**Supplied records**
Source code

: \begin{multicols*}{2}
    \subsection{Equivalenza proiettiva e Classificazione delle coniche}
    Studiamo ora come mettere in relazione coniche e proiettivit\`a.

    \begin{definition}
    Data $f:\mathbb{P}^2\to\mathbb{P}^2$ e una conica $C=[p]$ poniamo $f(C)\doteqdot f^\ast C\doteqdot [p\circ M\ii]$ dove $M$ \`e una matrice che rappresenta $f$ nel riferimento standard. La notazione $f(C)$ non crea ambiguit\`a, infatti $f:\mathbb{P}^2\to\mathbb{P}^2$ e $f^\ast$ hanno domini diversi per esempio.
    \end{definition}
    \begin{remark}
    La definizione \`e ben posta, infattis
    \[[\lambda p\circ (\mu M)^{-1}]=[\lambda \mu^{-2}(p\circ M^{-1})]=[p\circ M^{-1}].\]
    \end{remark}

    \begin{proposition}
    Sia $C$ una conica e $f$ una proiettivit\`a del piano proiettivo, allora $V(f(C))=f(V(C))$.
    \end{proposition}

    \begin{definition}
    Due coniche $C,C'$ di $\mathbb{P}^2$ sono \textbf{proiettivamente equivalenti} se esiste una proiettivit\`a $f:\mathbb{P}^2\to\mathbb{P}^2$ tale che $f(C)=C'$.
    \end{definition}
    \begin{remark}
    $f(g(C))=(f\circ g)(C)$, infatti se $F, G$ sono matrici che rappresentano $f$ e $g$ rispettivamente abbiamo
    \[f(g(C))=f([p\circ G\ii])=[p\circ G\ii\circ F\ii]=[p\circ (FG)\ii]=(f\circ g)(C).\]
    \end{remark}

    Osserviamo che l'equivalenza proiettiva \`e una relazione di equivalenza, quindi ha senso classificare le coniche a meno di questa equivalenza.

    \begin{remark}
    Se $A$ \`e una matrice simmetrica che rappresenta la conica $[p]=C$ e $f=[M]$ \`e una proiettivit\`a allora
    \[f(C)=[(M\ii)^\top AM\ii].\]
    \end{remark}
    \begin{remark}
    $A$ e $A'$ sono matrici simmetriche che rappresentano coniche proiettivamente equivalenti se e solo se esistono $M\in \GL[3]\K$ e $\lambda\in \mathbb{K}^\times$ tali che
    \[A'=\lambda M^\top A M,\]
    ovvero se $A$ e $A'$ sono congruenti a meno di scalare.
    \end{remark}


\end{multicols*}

**Work instruction**
Repeat the listing above in full, exactly as given.

**Final answer**
Source code

: \begin{multicols*}{2}
    \subsection{Equivalenza proiettiva e Classificazione delle coniche}
    Studiamo ora come mettere in relazione coniche e proiettivit\`a.

    \begin{definition}
    Data $f:\mathbb{P}^2\to\mathbb{P}^2$ e una conica $C=[p]$ poniamo $f(C)\doteqdot f^\ast C\doteqdot [p\circ M\ii]$ dove $M$ \`e una matrice che rappresenta $f$ nel riferimento standard. La notazione $f(C)$ non crea ambiguit\`a, infatti $f:\mathbb{P}^2\to\mathbb{P}^2$ e $f^\ast$ hanno domini diversi per esempio.
    \end{definition}
    \begin{remark}
    La definizione \`e ben posta, infattis
    \[[\lambda p\circ (\mu M)^{-1}]=[\lambda \mu^{-2}(p\circ M^{-1})]=[p\circ M^{-1}].\]
    \end{remark}

    \begin{proposition}
    Sia $C$ una conica e $f$ una proiettivit\`a del piano proiettivo, allora $V(f(C))=f(V(C))$.
    \end{proposition}

    \begin{definition}
    Due coniche $C,C'$ di $\mathbb{P}^2$ sono \textbf{proiettivamente equivalenti} se esiste una proiettivit\`a $f:\mathbb{P}^2\to\mathbb{P}^2$ tale che $f(C)=C'$.
    \end{definition}
    \begin{remark}
    $f(g(C))=(f\circ g)(C)$, infatti se $F, G$ sono matrici che rappresentano $f$ e $g$ rispettivamente abbiamo
    \[f(g(C))=f([p\circ G\ii])=[p\circ G\ii\circ F\ii]=[p\circ (FG)\ii]=(f\circ g)(C).\]
    \end{remark}

    Osserviamo che l'equivalenza proiettiva \`e una relazione di equivalenza, quindi ha senso classificare le coniche a meno di questa equivalenza.

    \begin{remark}
    Se $A$ \`e una matrice simmetrica che rappresenta la conica $[p]=C$ e $f=[M]$ \`e una proiettivit\`a allora
    \[f(C)=[(M\ii)^\top AM\ii].\]
    \end{remark}
    \begin{remark}
    $A$ e $A'$ sono matrici simmetriche che rappresentano coniche proiettivamente equivalenti se e solo se esistono $M\in \GL[3]\K$ e $\lambda\in \mathbb{K}^\times$ tali che
    \[A'=\lambda M^\top A M,\]
    ovvero se $A$ e $A'$ sono congruenti a meno di scalare.
    \end{remark}


\end{multicols*}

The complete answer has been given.